The movie is a 30-minute film that director Pedro Almodóvar calls “a classic Western where I talk about the desire between two cowboys.”
“This is the best place to be in the world now, at least for me,” Almodovar said at the screening, per The Hollywood Reporter. “You are the first audience that is going to see my new movie. You will be the first reaction. We are nervous and very excited at the same time.”
Per THR, who had a reporter at the screening, the movie opens with Daddy Pascal riding a horse to visit county sheriff Jake. They haven’t seen each other in 25 years apparently, but they had a two-month long life-altering love affair in Mexico the last time they were together.
They share a meal and have an “orgiastic” night, whatever that means, but things get tense the next day and they end up having to duel. There are no explicit love scenes unfortunately, but there is a moment where Hawke kisses Pascal’s neck and then you see Pascal’s bare backside on a bed. For some people, that’s worth the price of admission alone.

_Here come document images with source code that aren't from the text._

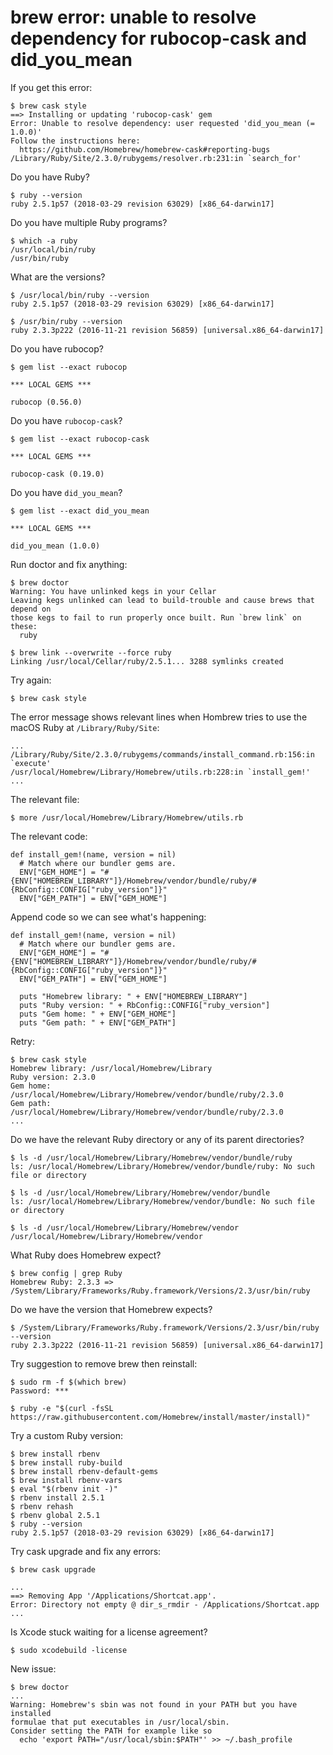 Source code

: # brew error: unable to resolve dependency for rubocop-cask and did_you_mean


If you get this error:

	$ brew cask style
	==> Installing or updating 'rubocop-cask' gem
	Error: Unable to resolve dependency: user requested 'did_you_mean (= 1.0.0)'
	Follow the instructions here:
	  https://github.com/Homebrew/homebrew-cask#reporting-bugs
	/Library/Ruby/Site/2.3.0/rubygems/resolver.rb:231:in `search_for'

Do you have Ruby?

    $ ruby --version
    ruby 2.5.1p57 (2018-03-29 revision 63029) [x86_64-darwin17]

Do you have multiple Ruby programs?

	$ which -a ruby
	/usr/local/bin/ruby
	/usr/bin/ruby

What are the versions?

    $ /usr/local/bin/ruby --version
    ruby 2.5.1p57 (2018-03-29 revision 63029) [x86_64-darwin17]

    $ /usr/bin/ruby --version
    ruby 2.3.3p222 (2016-11-21 revision 56859) [universal.x86_64-darwin17]

Do you have rubocop?

	$ gem list --exact rubocop

	*** LOCAL GEMS ***

	rubocop (0.56.0)

Do you have `rubocop-cask`?

	$ gem list --exact rubocop-cask

	*** LOCAL GEMS ***

	rubocop-cask (0.19.0)

Do you have `did_you_mean`?

	$ gem list --exact did_you_mean

	*** LOCAL GEMS ***

	did_you_mean (1.0.0)

Run doctor and fix anything:

    $ brew doctor
	Warning: You have unlinked kegs in your Cellar
	Leaving kegs unlinked can lead to build-trouble and cause brews that depend on
	those kegs to fail to run properly once built. Run `brew link` on these:
  	  ruby

    $ brew link --overwrite --force ruby
    Linking /usr/local/Cellar/ruby/2.5.1... 3288 symlinks created

Try again:

	$ brew cask style

The error message shows relevant lines when Hombrew tries to use the macOS Ruby at `/Library/Ruby/Site`:

    ...
	/Library/Ruby/Site/2.3.0/rubygems/commands/install_command.rb:156:in `execute'
	/usr/local/Homebrew/Library/Homebrew/utils.rb:228:in `install_gem!'
	...

The relevant file:

    $ more /usr/local/Homebrew/Library/Homebrew/utils.rb

The relevant code:

    def install_gem!(name, version = nil)
      # Match where our bundler gems are.
      ENV["GEM_HOME"] = "#{ENV["HOMEBREW_LIBRARY"]}/Homebrew/vendor/bundle/ruby/#{RbConfig::CONFIG["ruby_version"]}"
      ENV["GEM_PATH"] = ENV["GEM_HOME"]

Append code so we can see what's happening:

    def install_gem!(name, version = nil)
      # Match where our bundler gems are.
      ENV["GEM_HOME"] = "#{ENV["HOMEBREW_LIBRARY"]}/Homebrew/vendor/bundle/ruby/#{RbConfig::CONFIG["ruby_version"]}"
      ENV["GEM_PATH"] = ENV["GEM_HOME"]

      puts "Homebrew library: " + ENV["HOMEBREW_LIBRARY"]
      puts "Ruby version: " + RbConfig::CONFIG["ruby_version"]
      puts "Gem home: " + ENV["GEM_HOME"]
      puts "Gem path: " + ENV["GEM_PATH"]

Retry:

	$ brew cask style
	Homebrew library: /usr/local/Homebrew/Library
	Ruby version: 2.3.0
	Gem home: /usr/local/Homebrew/Library/Homebrew/vendor/bundle/ruby/2.3.0
	Gem path: /usr/local/Homebrew/Library/Homebrew/vendor/bundle/ruby/2.3.0
	...

Do we have the relevant Ruby directory or any of its parent directories?

	$ ls -d /usr/local/Homebrew/Library/Homebrew/vendor/bundle/ruby
    ls: /usr/local/Homebrew/Library/Homebrew/vendor/bundle/ruby: No such file or directory

    $ ls -d /usr/local/Homebrew/Library/Homebrew/vendor/bundle
	ls: /usr/local/Homebrew/Library/Homebrew/vendor/bundle: No such file or directory

	$ ls -d /usr/local/Homebrew/Library/Homebrew/vendor
	/usr/local/Homebrew/Library/Homebrew/vendor

What Ruby does Homebrew expect?

	$ brew config | grep Ruby
	Homebrew Ruby: 2.3.3 => /System/Library/Frameworks/Ruby.framework/Versions/2.3/usr/bin/ruby

Do we have the version that Homebrew expects?

    $ /System/Library/Frameworks/Ruby.framework/Versions/2.3/usr/bin/ruby --version
    ruby 2.3.3p222 (2016-11-21 revision 56859) [universal.x86_64-darwin17]

Try suggestion to remove brew then reinstall:

    $ sudo rm -f $(which brew)
    Password: ***

    $ ruby -e "$(curl -fsSL https://raw.githubusercontent.com/Homebrew/install/master/install)"

Try a custom Ruby version:

    $ brew install rbenv
    $ brew install ruby-build 
    $ brew install rbenv-default-gems
    $ brew install rbenv-vars
    $ eval "$(rbenv init -)"
    $ rbenv install 2.5.1
    $ rbenv rehash
    $ rbenv global 2.5.1
    $ ruby --version
    ruby 2.5.1p57 (2018-03-29 revision 63029) [x86_64-darwin17]
    
Try cask upgrade and fix any errors:

    $ brew cask upgrade

    ...
    ==> Removing App '/Applications/Shortcat.app'.
    Error: Directory not empty @ dir_s_rmdir - /Applications/Shortcat.app
    ...

Is Xcode stuck waiting for a license agreement?

    $ sudo xcodebuild -license

New issue:

    $ brew doctor
    ...
	Warning: Homebrew's sbin was not found in your PATH but you have installed
	formulae that put executables in /usr/local/sbin.
	Consider setting the PATH for example like so
	  echo 'export PATH="/usr/local/sbin:$PATH"' >> ~/.bash_profile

During a Q&A session for which Pascal was conspicuously absent (he’s filming the Gladiator sequel), someone asked Hawke a question on many minds – what’s it like to play the lover of America’s Daddy?
“I like to be wanted, you know I don’t care. If it happens to be a very attractive, extremely talented man, all the better,” Hawke said.
As for playing Jake, Hawke explained how playing a hidden gay man made for immediate character tension, something Hawke said he enjoyed immensely. Here’s that quote:
“What I loved about the sheriff, about Jake, is there’s a way that we are and there’s a way we want to be, and they’re often not the same. It creates a conflict whether you’re straight or whether you’re gay. There’s ways that we wish we were and we often go through our lives pretending to be that way and it creates cracks in us and it creates lies in us. The process of maturing is having less of those cracks and less of those lies. And I felt Jake was a great character because of that.”
Hawke is an artist, that much is clear. Just hearing the way he talks about film as art is endearing. The camera, he explained, perpetuates love and makes it clear the people on screen are “worthy of time.”
“And the things they’re feeling are important and the things they’re thinking are important and worthy of us all to consider. So, for me, it’s kind of always about love in some capacity. What moves us is what we want, what we love. Desire makes the world spin around.”
That’s scientifically inaccurate but quite a sweet sentiment nonetheless. No word yet on whether the film will make it stateside.